3. En principe, elle n’aura pas au départ l’appui des forces politiques pouvant en théorie ou dans une seconde phase la soutenir.
4. Elle sera principalement sociale, et non institutionnelle, en tout cas pour l’instant.
5. Elle sera très différente en fonction des territoires. Le principe de réalité nous pousse à prendre en compte que les fondements du point de départ d’un processus souverainistes sont fragiles. Bien plus fragiles que ce que l’illusion de l’arithmétique institutionnelle et représentative laisse entendre.
Processus souverainiste
Mais le processus souverainiste a aussi, au niveau de son point de départ, des points forts:
1. Le processus souverainiste, même s’il est minoritaire au sein des institutions, est majoritaire dans le domaine syndical, et très solide dans le domaine social (ELA, LAB, Eskubide Sozialen Karta).

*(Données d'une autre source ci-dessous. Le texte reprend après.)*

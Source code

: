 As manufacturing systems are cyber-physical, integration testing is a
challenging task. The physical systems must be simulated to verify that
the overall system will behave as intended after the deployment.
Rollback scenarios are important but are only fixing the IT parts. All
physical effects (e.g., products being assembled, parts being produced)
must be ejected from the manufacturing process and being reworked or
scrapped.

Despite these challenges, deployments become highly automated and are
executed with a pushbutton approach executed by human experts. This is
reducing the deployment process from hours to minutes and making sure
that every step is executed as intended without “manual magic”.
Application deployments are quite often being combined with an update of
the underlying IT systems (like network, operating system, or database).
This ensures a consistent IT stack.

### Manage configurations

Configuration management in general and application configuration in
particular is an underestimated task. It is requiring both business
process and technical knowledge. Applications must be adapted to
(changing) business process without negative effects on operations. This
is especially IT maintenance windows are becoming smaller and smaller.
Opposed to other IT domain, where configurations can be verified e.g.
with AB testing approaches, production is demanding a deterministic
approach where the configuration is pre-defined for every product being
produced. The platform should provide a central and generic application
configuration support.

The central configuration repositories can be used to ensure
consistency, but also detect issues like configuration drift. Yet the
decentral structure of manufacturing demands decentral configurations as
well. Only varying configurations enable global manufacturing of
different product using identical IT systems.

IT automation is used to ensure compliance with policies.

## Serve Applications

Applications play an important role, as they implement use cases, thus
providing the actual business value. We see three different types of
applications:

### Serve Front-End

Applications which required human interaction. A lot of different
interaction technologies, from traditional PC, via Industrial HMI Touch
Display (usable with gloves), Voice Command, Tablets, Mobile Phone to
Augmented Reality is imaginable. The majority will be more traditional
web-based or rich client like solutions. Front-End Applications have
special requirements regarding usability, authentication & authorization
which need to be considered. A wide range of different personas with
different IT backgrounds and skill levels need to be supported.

2. Même s’il est unilatéral, le processus met sur la place publique des revendications démocratiques universelles : souveraineté, participation, décision… Ces demandes lui permettent d’aller vers la masse des gens.
3. En étant social, et donc, sans l’appui de nombreux sigles partisans, il n’a pas les limites qu’exigeraient la collaboration de classe, l’oligarchie, les directions de partis ou la logique institutionnelle. Ainsi, le caractère social de ce processus souverainiste permettrait à de nombreux facteurs (de classe, féministe, écologiste, démocratique, bascophone) de devenir autant de vecteurs d’accumulation de forces qui n’auraient pas pu être activées autrement. Et en activant ces facteurs-là, le processus souverainiste deviendrait une dynamique attractive pour la base sociale et électorale de toutes les forces politiques.
On pourrait penser que ce n’est pas beaucoup. Evidemment, l’illusion institutionnelle et représentative peut nous faire croire que nous avons plus de potentiel. Mais, il me semble que le point de départ décrit est le seul réel, et que c’est le seul point de départ viable.
Point de départ
Mon analyse peut viser juste, mais, elle peut aussi faire fausse route. Dans tous les cas de figure, il n’y a pas de processus souverainiste sans un accord concernant le point de départ. Il est donc indispensable de discuter, entre autres, sur les cinq points mentionnés au début de cet article :
1. Est-ce qu’il y a une bilatéralité avec l’Etat ?
2. Peut-on aujourd’hui réaliser l’union de toutes les forces en faveur du droit de décider (Maltzaga) ?
3. Les institutions seront-elles à l’avant-garde?
4. Au fond, le processus souverainiste peut-il impliquer toutes les classes sociales ?
5. Peut-il prendre en compte l’intégralité du Pays Basque ? Nous devons considérer les réponses apportées à ces questions comme étant définitives et se mettre en mouvement en fonction de ces réponses. C’est mon avis.